So I sent the money to her via Western Union with the agreement that I could trade it for gems so she could make an additional commission.  We agreed.  In November, I let her know which gems interested me and in January Jochen brought me a bunch of stuff when we met up in Tucson.  I picked what interested me, then let her know what I would be returning, only to find out that Ando actually bought all those gems with her first incoming profit when I thought she just memo’d them. Ando then confessed that she didn’t quite have the “street cred” to borrow gems to send overseas.  Or perhaps what was really going on was that people pressured her to pay right away because they all need money, so she took the risk and it backfired.  Her profit was gone and she had made a poor purchase that was hard to turn back into money.  Stories like that are typical I’m afraid.

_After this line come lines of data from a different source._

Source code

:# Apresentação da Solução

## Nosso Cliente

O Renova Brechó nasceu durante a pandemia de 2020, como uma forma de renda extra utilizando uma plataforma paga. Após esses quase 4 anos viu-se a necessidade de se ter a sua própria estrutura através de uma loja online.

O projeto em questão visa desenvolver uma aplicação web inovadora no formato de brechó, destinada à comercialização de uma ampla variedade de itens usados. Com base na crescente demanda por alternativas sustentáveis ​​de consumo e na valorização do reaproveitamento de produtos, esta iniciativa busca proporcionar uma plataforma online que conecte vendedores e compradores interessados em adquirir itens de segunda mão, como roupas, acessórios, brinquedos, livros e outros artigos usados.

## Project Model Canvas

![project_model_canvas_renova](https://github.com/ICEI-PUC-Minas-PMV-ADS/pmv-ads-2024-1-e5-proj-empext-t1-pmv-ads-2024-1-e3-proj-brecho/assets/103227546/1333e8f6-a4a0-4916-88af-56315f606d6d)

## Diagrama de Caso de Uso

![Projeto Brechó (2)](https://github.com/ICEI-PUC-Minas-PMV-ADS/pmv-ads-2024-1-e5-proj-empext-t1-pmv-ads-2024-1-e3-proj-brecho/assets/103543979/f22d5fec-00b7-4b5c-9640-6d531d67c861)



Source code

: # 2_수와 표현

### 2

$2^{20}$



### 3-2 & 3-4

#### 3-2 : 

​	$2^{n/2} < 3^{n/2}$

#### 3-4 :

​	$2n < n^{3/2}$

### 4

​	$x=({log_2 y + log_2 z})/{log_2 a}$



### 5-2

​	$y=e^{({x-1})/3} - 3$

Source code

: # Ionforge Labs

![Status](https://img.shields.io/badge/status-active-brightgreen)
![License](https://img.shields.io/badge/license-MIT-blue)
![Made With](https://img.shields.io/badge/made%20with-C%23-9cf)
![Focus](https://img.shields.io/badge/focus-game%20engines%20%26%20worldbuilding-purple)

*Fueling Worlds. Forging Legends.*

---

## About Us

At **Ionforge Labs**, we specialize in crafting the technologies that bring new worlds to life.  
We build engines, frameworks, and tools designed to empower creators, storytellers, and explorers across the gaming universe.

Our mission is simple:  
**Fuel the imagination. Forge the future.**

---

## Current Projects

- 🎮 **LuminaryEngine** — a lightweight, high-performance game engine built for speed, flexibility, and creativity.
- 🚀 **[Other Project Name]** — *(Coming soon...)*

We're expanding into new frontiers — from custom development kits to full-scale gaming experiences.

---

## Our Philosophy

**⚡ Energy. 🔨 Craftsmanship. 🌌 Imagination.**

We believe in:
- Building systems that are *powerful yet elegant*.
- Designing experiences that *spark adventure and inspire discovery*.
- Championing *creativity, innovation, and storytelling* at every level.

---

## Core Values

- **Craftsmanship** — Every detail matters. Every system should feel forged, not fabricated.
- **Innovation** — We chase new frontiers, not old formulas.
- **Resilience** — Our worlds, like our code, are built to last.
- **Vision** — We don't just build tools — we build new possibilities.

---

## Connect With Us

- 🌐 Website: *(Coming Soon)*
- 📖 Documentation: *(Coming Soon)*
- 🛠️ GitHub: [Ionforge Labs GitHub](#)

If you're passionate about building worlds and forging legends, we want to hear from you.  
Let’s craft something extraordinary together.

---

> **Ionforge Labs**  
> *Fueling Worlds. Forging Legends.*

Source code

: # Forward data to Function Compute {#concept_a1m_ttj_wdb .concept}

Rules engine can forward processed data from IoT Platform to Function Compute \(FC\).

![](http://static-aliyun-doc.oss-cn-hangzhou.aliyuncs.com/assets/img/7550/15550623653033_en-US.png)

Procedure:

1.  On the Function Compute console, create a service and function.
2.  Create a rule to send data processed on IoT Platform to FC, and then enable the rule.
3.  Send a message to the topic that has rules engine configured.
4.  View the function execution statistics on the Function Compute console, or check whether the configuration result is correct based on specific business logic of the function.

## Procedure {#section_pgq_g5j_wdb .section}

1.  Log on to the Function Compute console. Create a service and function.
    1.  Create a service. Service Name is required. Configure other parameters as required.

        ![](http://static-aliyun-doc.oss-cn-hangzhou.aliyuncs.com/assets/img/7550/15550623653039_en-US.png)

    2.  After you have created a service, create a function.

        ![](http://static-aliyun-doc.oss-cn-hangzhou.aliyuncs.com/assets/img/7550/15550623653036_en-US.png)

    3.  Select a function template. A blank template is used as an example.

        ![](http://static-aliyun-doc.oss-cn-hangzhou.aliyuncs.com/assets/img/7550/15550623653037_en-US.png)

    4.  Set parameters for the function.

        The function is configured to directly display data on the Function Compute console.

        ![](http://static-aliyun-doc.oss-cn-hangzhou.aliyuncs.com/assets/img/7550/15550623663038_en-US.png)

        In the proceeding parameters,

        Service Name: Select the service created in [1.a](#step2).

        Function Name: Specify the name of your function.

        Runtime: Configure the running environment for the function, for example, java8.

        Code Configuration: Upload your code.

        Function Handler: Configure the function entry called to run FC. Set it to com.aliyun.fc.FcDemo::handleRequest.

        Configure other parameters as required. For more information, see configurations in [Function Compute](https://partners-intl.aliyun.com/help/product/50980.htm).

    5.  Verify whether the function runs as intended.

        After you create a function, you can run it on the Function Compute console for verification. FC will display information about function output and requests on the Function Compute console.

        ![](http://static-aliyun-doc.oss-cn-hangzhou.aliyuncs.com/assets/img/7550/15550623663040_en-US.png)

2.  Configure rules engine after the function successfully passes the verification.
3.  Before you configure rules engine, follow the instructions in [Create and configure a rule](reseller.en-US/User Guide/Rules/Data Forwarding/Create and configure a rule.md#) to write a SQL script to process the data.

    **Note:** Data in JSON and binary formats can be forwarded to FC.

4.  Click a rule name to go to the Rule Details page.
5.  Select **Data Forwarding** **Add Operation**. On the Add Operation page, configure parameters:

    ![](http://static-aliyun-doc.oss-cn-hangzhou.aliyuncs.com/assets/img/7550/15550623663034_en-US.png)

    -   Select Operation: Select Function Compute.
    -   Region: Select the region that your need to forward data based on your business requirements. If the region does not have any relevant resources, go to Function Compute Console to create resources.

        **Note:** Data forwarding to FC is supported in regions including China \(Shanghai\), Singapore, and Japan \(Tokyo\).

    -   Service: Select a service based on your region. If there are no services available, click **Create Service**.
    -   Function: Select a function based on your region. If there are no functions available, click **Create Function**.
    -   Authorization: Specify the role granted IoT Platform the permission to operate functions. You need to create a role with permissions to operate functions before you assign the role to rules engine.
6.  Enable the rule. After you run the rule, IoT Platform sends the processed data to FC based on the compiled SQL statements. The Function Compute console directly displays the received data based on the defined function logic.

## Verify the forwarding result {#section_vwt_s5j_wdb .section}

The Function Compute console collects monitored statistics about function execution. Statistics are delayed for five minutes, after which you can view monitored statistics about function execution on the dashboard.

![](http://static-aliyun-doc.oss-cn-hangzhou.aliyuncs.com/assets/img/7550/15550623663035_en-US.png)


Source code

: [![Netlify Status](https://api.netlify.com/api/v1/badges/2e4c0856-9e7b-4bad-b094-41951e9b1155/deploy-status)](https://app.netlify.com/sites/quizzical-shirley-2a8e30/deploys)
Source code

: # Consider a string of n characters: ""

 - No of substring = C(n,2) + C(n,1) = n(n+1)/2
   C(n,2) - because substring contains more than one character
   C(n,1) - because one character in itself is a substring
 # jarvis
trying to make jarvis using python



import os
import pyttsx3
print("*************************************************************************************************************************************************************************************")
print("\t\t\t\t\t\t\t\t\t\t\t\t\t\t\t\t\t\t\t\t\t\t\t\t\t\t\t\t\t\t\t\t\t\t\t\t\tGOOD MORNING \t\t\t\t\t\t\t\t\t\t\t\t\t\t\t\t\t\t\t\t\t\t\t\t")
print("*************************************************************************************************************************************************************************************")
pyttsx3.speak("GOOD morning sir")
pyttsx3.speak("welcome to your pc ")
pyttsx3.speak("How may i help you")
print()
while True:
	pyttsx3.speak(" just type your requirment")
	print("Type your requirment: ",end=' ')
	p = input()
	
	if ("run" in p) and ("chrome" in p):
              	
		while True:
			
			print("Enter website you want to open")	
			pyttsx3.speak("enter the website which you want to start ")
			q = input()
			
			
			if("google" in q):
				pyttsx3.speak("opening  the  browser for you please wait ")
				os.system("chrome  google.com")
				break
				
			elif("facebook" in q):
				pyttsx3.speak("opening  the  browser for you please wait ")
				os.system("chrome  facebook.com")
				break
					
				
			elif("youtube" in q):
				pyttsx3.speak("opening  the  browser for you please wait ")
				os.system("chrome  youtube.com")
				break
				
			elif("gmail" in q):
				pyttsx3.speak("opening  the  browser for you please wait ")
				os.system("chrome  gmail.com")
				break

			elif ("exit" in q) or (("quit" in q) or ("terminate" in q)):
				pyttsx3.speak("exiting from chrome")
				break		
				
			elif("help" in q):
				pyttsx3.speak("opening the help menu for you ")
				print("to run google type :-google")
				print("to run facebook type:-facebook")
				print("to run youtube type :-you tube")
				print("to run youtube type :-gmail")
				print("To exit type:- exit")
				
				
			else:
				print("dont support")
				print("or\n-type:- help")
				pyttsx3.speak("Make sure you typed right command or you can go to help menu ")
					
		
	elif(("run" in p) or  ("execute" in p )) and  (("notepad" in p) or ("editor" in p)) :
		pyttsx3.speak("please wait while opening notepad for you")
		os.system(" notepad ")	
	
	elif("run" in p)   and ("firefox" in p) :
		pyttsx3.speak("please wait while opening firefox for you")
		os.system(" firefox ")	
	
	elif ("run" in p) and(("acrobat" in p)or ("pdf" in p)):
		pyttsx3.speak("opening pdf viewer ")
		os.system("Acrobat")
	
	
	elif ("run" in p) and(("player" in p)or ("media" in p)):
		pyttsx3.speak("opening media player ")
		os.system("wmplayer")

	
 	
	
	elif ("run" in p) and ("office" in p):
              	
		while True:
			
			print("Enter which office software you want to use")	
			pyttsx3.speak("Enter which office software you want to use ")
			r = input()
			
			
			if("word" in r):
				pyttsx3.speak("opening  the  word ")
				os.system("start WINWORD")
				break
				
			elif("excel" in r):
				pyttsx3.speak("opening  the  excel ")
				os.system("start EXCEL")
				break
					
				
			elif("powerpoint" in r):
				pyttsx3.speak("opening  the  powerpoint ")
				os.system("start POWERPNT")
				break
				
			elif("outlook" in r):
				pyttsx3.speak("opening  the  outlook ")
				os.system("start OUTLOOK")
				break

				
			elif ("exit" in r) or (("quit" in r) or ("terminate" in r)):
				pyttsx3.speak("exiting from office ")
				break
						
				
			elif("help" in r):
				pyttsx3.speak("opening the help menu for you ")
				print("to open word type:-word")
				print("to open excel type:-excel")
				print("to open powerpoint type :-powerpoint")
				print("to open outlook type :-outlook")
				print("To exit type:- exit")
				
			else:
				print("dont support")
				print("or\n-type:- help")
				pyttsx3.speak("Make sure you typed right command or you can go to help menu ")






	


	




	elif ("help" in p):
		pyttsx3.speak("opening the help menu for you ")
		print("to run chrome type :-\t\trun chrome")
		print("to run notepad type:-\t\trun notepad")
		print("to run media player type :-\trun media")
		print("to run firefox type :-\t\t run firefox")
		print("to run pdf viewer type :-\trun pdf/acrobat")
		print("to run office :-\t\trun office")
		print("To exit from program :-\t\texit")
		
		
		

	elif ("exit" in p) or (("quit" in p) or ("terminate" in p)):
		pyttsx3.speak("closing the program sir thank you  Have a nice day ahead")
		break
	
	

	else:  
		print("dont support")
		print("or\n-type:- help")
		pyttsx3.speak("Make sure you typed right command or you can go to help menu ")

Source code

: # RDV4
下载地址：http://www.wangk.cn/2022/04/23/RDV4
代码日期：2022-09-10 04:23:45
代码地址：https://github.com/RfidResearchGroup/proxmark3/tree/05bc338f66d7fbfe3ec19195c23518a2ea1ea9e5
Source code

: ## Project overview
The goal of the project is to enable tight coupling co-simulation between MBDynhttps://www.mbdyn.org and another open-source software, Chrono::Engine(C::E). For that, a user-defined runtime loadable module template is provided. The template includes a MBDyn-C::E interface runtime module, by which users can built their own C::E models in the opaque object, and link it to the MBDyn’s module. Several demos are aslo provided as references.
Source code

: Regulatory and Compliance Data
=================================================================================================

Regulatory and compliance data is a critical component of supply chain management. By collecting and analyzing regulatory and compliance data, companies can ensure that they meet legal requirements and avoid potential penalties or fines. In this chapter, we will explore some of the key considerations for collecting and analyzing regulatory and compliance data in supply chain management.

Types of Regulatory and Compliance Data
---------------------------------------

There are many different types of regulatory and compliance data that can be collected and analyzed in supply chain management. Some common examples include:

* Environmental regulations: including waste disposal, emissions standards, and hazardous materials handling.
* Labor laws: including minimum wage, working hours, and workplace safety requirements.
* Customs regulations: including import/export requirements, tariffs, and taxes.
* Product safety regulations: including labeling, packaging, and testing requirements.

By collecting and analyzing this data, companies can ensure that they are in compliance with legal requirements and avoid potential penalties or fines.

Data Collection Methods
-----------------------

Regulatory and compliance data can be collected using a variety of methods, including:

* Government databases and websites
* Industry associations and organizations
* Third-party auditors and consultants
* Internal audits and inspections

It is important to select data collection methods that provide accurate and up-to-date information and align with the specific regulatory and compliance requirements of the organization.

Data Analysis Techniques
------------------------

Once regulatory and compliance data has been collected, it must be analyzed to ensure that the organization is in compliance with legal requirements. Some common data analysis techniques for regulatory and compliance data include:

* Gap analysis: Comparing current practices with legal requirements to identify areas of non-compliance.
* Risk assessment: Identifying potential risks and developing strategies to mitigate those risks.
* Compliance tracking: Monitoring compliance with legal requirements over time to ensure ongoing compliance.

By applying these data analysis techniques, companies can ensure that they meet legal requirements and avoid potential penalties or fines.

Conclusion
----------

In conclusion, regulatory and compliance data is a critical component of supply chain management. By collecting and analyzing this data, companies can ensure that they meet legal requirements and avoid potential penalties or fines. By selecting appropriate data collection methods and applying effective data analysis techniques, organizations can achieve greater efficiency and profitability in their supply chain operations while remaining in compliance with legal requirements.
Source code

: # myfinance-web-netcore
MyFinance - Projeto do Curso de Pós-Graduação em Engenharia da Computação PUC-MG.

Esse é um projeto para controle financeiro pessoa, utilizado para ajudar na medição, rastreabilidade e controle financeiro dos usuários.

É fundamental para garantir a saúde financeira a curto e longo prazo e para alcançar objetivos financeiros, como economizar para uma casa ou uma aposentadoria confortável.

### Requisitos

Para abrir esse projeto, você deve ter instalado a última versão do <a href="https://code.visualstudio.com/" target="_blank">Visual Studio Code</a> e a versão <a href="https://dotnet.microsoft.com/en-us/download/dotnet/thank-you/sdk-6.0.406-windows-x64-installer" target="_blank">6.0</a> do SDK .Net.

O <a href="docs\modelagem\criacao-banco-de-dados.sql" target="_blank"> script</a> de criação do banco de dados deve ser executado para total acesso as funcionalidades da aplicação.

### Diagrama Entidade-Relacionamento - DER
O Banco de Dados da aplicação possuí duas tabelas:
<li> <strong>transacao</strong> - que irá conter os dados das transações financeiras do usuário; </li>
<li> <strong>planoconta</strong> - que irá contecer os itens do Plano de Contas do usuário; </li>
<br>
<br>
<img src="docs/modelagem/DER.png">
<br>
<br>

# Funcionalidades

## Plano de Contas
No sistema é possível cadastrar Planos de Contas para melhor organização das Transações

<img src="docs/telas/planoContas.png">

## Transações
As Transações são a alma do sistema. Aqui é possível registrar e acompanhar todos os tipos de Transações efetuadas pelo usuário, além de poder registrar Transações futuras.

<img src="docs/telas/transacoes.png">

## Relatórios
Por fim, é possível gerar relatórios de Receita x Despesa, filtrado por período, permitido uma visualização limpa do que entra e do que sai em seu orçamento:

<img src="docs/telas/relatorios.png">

Well, you probably want to know what happened next.  First, I decided was to ask my friend Dudley Blauwet from Dudley Blauwet gems if he wanted what I didn’t need at my cost at a trade for his merchandise at his wholesale price.  I figured he might have other clients than I do and that way I could turn the merchandise into other merchandise with a higher chance of selling it.  Dudley agreed to the trade, and I threw in some phenakite I had laying around to sweeten the deal. 

But I had another bad surprise waiting for me.  Dudley did RI texts on the grandidierite and some of the chrysoberyl, neither of which I had looked very carefully.  The grandidierite turned out to be mixed together with aqua, two chrysoberyl turned out to be sphene and another was a weird color zircon. So Dudley returned the goods but I was stuck with the trade ($1600) – or rather, after that I didn’t dare to ask for that trade back and send him a check instead!  I told Ando what happened and she was mortified.  At this point, we had already planned for my summer visit so she asked me to bring the materials back and we would sort it out during my stay.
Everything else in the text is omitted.